** Opening MATERIAL FOR THIS EXERCISE block **

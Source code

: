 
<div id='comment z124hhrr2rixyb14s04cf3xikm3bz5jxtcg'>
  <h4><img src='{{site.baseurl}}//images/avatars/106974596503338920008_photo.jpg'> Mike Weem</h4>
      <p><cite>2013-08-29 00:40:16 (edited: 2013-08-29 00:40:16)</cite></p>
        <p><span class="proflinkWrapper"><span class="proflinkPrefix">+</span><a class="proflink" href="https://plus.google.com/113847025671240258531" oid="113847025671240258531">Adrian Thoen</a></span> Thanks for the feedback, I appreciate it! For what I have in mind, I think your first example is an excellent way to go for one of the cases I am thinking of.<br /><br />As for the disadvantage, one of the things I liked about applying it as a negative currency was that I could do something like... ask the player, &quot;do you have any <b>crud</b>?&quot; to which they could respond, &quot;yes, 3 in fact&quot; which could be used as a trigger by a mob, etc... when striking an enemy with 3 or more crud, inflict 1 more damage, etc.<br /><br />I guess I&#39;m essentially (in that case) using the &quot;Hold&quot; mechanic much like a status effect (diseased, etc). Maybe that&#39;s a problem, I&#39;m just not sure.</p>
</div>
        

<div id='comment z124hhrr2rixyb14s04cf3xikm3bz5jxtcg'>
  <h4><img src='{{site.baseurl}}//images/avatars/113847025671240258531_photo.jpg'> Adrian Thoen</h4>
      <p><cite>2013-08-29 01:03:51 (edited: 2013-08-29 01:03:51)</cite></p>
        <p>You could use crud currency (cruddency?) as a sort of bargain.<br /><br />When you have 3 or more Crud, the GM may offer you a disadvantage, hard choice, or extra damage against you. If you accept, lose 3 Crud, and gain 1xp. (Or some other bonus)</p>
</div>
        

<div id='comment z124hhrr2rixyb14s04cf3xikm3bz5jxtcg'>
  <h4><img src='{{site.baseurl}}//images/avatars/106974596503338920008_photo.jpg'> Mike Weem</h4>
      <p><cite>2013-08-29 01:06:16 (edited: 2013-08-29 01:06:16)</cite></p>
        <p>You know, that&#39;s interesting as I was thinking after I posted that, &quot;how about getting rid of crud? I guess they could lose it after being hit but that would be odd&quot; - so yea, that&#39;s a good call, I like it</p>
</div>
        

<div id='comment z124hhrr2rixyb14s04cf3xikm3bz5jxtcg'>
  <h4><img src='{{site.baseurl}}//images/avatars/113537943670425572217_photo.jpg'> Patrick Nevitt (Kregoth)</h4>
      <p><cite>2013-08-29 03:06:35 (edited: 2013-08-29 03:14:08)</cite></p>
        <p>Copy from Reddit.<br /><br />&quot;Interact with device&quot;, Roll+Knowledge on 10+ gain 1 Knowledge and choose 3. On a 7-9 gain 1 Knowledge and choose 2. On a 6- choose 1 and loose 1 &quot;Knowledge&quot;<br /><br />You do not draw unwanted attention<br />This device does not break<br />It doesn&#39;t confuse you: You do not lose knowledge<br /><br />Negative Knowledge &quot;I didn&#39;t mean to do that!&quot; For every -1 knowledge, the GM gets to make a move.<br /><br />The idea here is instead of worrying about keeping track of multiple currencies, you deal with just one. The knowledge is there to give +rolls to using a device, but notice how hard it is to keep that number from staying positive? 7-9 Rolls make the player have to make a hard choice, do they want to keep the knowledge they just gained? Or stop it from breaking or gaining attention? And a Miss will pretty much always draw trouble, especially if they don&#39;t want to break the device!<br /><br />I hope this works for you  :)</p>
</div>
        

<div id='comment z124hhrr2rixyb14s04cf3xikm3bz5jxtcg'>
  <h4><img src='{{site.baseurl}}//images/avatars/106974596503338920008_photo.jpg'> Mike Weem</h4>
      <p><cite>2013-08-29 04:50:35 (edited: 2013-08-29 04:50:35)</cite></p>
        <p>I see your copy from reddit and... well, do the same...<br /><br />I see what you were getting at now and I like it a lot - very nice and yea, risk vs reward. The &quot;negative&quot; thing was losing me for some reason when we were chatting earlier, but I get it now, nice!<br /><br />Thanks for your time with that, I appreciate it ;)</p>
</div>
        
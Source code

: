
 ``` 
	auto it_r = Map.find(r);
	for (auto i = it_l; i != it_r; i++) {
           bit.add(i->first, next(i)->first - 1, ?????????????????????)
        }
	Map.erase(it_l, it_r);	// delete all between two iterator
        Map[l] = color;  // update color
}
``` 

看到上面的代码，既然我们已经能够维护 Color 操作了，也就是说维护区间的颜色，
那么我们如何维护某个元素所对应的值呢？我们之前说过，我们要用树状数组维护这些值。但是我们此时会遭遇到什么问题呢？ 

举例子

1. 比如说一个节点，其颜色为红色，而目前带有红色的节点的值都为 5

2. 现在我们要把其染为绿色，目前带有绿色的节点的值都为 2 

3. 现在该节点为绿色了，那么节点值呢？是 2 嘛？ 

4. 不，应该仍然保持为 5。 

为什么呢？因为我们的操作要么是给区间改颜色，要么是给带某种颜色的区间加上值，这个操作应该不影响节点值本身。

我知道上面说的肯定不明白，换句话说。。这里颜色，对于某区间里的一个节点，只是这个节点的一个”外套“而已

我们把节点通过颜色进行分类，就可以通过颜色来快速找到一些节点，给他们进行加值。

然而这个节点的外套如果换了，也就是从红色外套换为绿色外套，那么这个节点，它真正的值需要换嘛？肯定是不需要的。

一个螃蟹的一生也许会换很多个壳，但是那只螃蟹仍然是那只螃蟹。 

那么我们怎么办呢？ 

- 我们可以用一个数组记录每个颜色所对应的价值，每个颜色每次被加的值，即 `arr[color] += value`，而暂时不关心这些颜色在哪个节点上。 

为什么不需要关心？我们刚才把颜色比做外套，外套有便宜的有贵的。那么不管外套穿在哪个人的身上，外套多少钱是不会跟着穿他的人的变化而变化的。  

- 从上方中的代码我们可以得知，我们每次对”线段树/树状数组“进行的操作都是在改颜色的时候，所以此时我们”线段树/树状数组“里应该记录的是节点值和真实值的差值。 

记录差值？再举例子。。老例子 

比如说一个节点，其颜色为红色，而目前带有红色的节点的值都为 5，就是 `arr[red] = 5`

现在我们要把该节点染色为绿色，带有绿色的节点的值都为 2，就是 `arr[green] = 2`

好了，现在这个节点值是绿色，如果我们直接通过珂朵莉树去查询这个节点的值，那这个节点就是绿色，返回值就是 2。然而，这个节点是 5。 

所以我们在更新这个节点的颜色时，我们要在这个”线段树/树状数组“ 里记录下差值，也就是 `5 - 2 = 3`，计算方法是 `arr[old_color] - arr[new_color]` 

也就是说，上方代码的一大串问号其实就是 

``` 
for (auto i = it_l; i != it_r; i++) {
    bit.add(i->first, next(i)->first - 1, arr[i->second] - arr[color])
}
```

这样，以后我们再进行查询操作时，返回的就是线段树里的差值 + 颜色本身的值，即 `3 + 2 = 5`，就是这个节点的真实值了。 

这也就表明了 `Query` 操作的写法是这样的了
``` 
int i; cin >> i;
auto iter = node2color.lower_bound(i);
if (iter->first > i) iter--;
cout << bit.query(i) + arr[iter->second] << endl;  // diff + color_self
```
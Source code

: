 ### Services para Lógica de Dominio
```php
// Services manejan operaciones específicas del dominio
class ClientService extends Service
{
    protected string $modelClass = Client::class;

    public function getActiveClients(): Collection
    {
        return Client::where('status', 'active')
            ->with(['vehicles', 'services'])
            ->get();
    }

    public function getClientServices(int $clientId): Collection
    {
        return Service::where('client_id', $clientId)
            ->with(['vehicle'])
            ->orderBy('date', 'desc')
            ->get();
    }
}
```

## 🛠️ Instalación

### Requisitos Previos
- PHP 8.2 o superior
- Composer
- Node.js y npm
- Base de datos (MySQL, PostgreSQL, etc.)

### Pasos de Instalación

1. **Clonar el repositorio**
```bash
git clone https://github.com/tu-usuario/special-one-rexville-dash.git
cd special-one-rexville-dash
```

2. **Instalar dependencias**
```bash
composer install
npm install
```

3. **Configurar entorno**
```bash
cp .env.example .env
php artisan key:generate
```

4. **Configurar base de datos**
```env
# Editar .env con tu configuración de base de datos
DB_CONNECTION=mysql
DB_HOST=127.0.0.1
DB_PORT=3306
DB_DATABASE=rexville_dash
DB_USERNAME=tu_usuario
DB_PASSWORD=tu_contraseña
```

** Closing MATERIAL FOR THIS EXERCISE block **

§ YOUR ASSIGNMENT
Each line of the records that contains the string "auto" must be copied.

§ ANSWER BOX
	auto it_r = Map.find(r);
	for (auto i = it_l; i != it_r; i++) {
for (auto i = it_l; i != it_r; i++) {
auto iter = node2color.lower_bound(i);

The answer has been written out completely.